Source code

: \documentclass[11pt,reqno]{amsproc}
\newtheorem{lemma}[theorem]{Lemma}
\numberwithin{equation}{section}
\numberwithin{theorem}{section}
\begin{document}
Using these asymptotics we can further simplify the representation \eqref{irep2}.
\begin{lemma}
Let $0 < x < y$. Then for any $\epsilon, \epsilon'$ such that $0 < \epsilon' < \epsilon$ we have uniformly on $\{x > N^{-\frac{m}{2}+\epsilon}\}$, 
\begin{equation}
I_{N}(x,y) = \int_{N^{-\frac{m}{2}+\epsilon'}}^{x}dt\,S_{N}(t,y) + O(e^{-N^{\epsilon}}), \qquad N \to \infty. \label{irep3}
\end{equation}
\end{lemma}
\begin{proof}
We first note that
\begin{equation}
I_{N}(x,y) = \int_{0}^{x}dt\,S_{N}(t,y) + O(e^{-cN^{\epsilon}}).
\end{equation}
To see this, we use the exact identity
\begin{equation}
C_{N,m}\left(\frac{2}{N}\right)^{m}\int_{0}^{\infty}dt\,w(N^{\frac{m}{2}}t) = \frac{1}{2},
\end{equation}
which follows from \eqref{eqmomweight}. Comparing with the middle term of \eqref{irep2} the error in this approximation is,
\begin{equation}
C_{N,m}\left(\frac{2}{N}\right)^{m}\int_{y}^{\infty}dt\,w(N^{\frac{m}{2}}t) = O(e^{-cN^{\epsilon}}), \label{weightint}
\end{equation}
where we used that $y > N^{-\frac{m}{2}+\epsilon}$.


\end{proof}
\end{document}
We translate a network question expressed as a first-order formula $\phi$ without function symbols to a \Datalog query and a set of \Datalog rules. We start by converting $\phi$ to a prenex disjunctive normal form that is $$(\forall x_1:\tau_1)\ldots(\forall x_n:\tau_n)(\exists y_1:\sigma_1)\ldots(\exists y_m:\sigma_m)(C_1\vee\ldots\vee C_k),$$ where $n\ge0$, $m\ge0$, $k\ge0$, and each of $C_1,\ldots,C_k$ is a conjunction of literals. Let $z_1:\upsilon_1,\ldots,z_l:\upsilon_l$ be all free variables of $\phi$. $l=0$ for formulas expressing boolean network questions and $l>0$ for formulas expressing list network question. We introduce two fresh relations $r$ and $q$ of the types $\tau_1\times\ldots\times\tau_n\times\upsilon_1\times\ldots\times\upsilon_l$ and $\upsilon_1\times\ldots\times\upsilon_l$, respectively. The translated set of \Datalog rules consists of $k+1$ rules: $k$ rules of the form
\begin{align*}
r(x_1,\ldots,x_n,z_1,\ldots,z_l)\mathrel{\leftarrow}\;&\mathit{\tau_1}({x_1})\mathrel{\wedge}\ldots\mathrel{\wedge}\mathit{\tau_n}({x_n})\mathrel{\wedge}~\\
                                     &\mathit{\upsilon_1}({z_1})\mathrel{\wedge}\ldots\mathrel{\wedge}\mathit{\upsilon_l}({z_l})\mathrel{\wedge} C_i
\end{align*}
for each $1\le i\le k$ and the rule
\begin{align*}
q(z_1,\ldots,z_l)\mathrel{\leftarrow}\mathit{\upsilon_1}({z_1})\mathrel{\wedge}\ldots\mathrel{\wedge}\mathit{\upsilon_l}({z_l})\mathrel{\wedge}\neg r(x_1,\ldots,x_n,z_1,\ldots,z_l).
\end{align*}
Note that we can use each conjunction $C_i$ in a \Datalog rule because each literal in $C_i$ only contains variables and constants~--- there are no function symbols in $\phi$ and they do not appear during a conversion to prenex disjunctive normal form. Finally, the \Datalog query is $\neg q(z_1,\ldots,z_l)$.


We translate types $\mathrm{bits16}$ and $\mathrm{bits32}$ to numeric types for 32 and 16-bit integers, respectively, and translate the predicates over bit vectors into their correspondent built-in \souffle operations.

WHAT YOU HAVE TO DO: Return the records given above in their entirety, word for word.

ANSWER BOX:
Source code

: \documentclass[11pt,reqno]{amsproc}
\newtheorem{lemma}[theorem]{Lemma}
\numberwithin{equation}{section}
\numberwithin{theorem}{section}
\begin{document}
Using these asymptotics we can further simplify the representation \eqref{irep2}.
\begin{lemma}
Let $0 < x < y$. Then for any $\epsilon, \epsilon'$ such that $0 < \epsilon' < \epsilon$ we have uniformly on $\{x > N^{-\frac{m}{2}+\epsilon}\}$, 
\begin{equation}
I_{N}(x,y) = \int_{N^{-\frac{m}{2}+\epsilon'}}^{x}dt\,S_{N}(t,y) + O(e^{-N^{\epsilon}}), \qquad N \to \infty. \label{irep3}
\end{equation}
\end{lemma}
\begin{proof}
We first note that
\begin{equation}
I_{N}(x,y) = \int_{0}^{x}dt\,S_{N}(t,y) + O(e^{-cN^{\epsilon}}).
\end{equation}
To see this, we use the exact identity
\begin{equation}
C_{N,m}\left(\frac{2}{N}\right)^{m}\int_{0}^{\infty}dt\,w(N^{\frac{m}{2}}t) = \frac{1}{2},
\end{equation}
which follows from \eqref{eqmomweight}. Comparing with the middle term of \eqref{irep2} the error in this approximation is,
\begin{equation}
C_{N,m}\left(\frac{2}{N}\right)^{m}\int_{y}^{\infty}dt\,w(N^{\frac{m}{2}}t) = O(e^{-cN^{\epsilon}}), \label{weightint}
\end{equation}
where we used that $y > N^{-\frac{m}{2}+\epsilon}$.


\end{proof}
\end{document}
We translate a network question expressed as a first-order formula $\phi$ without function symbols to a \Datalog query and a set of \Datalog rules. We start by converting $\phi$ to a prenex disjunctive normal form that is $$(\forall x_1:\tau_1)\ldots(\forall x_n:\tau_n)(\exists y_1:\sigma_1)\ldots(\exists y_m:\sigma_m)(C_1\vee\ldots\vee C_k),$$ where $n\ge0$, $m\ge0$, $k\ge0$, and each of $C_1,\ldots,C_k$ is a conjunction of literals. Let $z_1:\upsilon_1,\ldots,z_l:\upsilon_l$ be all free variables of $\phi$. $l=0$ for formulas expressing boolean network questions and $l>0$ for formulas expressing list network question. We introduce two fresh relations $r$ and $q$ of the types $\tau_1\times\ldots\times\tau_n\times\upsilon_1\times\ldots\times\upsilon_l$ and $\upsilon_1\times\ldots\times\upsilon_l$, respectively. The translated set of \Datalog rules consists of $k+1$ rules: $k$ rules of the form
\begin{align*}
r(x_1,\ldots,x_n,z_1,\ldots,z_l)\mathrel{\leftarrow}\;&\mathit{\tau_1}({x_1})\mathrel{\wedge}\ldots\mathrel{\wedge}\mathit{\tau_n}({x_n})\mathrel{\wedge}~\\
                                     &\mathit{\upsilon_1}({z_1})\mathrel{\wedge}\ldots\mathrel{\wedge}\mathit{\upsilon_l}({z_l})\mathrel{\wedge} C_i
\end{align*}
for each $1\le i\le k$ and the rule
\begin{align*}
q(z_1,\ldots,z_l)\mathrel{\leftarrow}\mathit{\upsilon_1}({z_1})\mathrel{\wedge}\ldots\mathrel{\wedge}\mathit{\upsilon_l}({z_l})\mathrel{\wedge}\neg r(x_1,\ldots,x_n,z_1,\ldots,z_l).
\end{align*}
Note that we can use each conjunction $C_i$ in a \Datalog rule because each literal in $C_i$ only contains variables and constants~--- there are no function symbols in $\phi$ and they do not appear during a conversion to prenex disjunctive normal form. Finally, the \Datalog query is $\neg q(z_1,\ldots,z_l)$.


We translate types $\mathrm{bits16}$ and $\mathrm{bits32}$ to numeric types for 32 and 16-bit integers, respectively, and translate the predicates over bit vectors into their correspondent built-in \souffle operations.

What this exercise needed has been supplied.